What is a Cortisone Shot?
As a pain management physician, one of the most powerful tools in my arsenal against pain is a steroid injection. These injections are also known as a “cortisone injection” or “corticosteroid injection”. Cortisone is a powerful anti-inflammatory medication that reduces the inflammatory response of many painful conditions. Some of these conditions include arthritis, tendinitis, bursitis, and sciatica, to name a few. For the treatment of numerous painful spine conditions, one of the most successful and potent treatments is an epidural steroid injection.

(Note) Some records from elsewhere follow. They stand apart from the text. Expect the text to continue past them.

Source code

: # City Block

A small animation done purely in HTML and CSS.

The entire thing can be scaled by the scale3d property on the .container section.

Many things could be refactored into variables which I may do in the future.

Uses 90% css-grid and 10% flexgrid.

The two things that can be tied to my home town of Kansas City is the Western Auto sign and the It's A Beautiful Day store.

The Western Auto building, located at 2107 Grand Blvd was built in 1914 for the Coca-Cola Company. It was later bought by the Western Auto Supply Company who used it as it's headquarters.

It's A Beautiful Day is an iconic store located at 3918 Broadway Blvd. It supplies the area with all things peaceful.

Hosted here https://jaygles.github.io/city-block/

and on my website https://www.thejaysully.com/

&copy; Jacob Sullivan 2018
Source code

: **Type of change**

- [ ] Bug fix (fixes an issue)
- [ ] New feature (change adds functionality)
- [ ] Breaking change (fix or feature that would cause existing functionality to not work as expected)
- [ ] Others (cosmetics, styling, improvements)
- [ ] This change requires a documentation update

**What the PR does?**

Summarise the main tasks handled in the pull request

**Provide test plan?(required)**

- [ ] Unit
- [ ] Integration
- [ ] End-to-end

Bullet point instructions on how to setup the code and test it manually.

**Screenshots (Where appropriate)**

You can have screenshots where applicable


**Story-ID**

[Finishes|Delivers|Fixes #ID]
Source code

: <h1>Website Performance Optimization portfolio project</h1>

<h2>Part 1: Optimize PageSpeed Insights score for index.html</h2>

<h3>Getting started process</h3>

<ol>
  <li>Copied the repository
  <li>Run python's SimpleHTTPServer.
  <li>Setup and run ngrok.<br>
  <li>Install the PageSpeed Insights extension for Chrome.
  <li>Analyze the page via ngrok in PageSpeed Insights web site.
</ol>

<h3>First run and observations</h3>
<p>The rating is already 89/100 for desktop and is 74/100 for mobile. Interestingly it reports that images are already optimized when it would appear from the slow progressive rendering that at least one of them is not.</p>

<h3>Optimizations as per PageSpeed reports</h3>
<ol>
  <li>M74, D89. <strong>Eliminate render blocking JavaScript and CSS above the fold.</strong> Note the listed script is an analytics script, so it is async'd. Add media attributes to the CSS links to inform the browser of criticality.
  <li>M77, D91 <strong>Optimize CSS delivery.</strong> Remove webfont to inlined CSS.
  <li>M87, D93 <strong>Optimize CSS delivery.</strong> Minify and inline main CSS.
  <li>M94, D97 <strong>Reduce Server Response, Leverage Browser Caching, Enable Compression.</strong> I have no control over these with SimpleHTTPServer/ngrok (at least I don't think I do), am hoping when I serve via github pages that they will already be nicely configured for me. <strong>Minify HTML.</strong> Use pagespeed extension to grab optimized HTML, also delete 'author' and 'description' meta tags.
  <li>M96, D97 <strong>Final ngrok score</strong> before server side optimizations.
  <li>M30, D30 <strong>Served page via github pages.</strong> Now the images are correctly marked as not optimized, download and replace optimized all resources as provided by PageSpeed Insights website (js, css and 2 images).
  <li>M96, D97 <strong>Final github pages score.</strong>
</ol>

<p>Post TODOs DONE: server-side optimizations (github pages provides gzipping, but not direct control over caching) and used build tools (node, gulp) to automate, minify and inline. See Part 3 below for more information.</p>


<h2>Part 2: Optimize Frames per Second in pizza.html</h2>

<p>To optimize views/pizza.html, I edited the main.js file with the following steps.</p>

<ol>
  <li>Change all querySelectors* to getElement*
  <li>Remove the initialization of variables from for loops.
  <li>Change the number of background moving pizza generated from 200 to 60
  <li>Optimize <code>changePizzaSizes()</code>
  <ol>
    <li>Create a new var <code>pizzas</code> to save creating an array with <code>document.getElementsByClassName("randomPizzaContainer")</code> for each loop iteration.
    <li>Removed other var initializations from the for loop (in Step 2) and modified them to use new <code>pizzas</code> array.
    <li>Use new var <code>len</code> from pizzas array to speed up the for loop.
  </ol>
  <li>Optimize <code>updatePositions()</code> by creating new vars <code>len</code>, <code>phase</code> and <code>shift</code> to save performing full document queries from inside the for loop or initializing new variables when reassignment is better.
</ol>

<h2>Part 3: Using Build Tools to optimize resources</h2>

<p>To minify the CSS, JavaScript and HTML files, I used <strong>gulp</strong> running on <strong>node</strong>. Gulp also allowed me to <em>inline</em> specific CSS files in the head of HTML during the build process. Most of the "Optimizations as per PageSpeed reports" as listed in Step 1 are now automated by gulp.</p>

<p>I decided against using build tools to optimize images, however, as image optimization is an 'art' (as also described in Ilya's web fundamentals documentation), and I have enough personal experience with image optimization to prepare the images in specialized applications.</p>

One of the most common misconceptions about corticosteroid shots among patients is that they think Cortisone is a pain-relieving medication. However, cortisone is an anti-inflammatory medication. After a cortisone injection, the pain decreases due to the reducing inflammation.
What is a Cortisol Injection Used for?
Since cortisone injections are a powerful anti-inflammatory medication, they can be used as Local Cortisone Injections to reduce the inflammation of small areas of the body or as Systemic Cortisone Injections to reduce widespread inflammation of the body. Below, we’ll also discuss the side effects of both local and systemic steroid shots.

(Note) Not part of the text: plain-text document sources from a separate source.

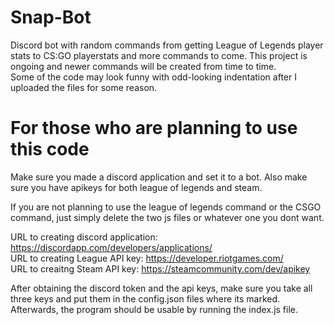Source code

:# Snap-Bot
Discord bot with random commands from getting League of Legends player stats to CS:GO playerstats and more commands to come.
This project is ongoing and newer commands will be created from time to time.  
Some of the code may look funny with odd-looking indentation after I uploaded the files for some reason.

# For those who are planning to use this code
Make sure you made a discord application and set it to a bot.
Also make sure you have apikeys for both league of legends and steam.  
  
If you are not planning to use the league of legends command or the CSGO command, just simply delete the two js files or whatever one you dont want.

URL to creating discord application: https://discordapp.com/developers/applications/  
URL to creating League API key: https://developer.riotgames.com/  
URL to creaitng Steam API key: https://steamcommunity.com/dev/apikey  

After obtaining the discord token and the api keys, make sure you take all three keys and put them in the config.json files where its marked. Afterwards, the program should be usable by running the index.js file.
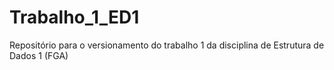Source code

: # Trabalho_1_ED1
Repositório para o versionamento do trabalho 1 da disciplina de Estrutura de Dados 1 (FGA)
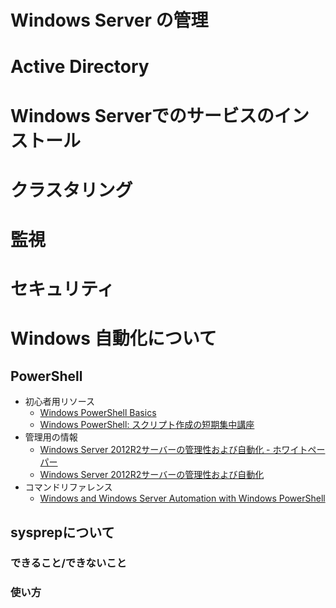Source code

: # Windows Server の管理

# Active Directory

# Windows Serverでのサービスのインストール

# クラスタリング

# 監視

# セキュリティ

# Windows 自動化について
## PowerShell
- 初心者用リソース
    - [Windows PowerShell Basics](https://technet.microsoft.com/ja-jp/library/dd347730.aspx)
    - [Windows PowerShell: スクリプト作成の短期集中講座](https://technet.microsoft.com/ja-jp/magazine/hh551144.aspx)
- 管理用の情報
    - [Windows Server 2012R2サーバーの管理性および自動化 - ホワイトペーパー](http://download.microsoft.com/download/A/8/B/A8BF66E5-B315-49D0-8EBE-02263B221DCC/Windows_Server_2012_R2_Server_Management_and_Automation_White_Paper.pdf)
    - [Windows Server 2012R2サーバーの管理性および自動化](http://download.microsoft.com/download/B/2/0/B20A660F-787F-4C17-8CE6-35E9789E2CB1/Windows-Server-2012-R2-Server-Management-and-Automation.pdf)
- コマンドリファレンス
    + [Windows and Windows Server Automation with Windows PowerShell](https://technet.microsoft.com/ja-jp/library/dn249523.aspx)

## sysprepについて
### できること/できないこと
### 使い方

Local cortisone injections can help with bursitis, tendinitis, and joints (arthritis). As a matter of fact, steroid injections are frequently used to treat joint inflammation for many arthritic patients. However, treatment is not the only reason why cortisone injections are used. When used with anesthetics such as lidocaine, it can help to confirm a diagnosis.
Furthermore, Systemic cortisone injections, which are usually given intramuscularly (gluteus or deltoid muscles), are used for conditions that affect the skin or many joints at the same time such as rheumatoid arthritis, allergic reactions, and asthma. In order to treat even more severe conditions, these injections can be administered intravenously.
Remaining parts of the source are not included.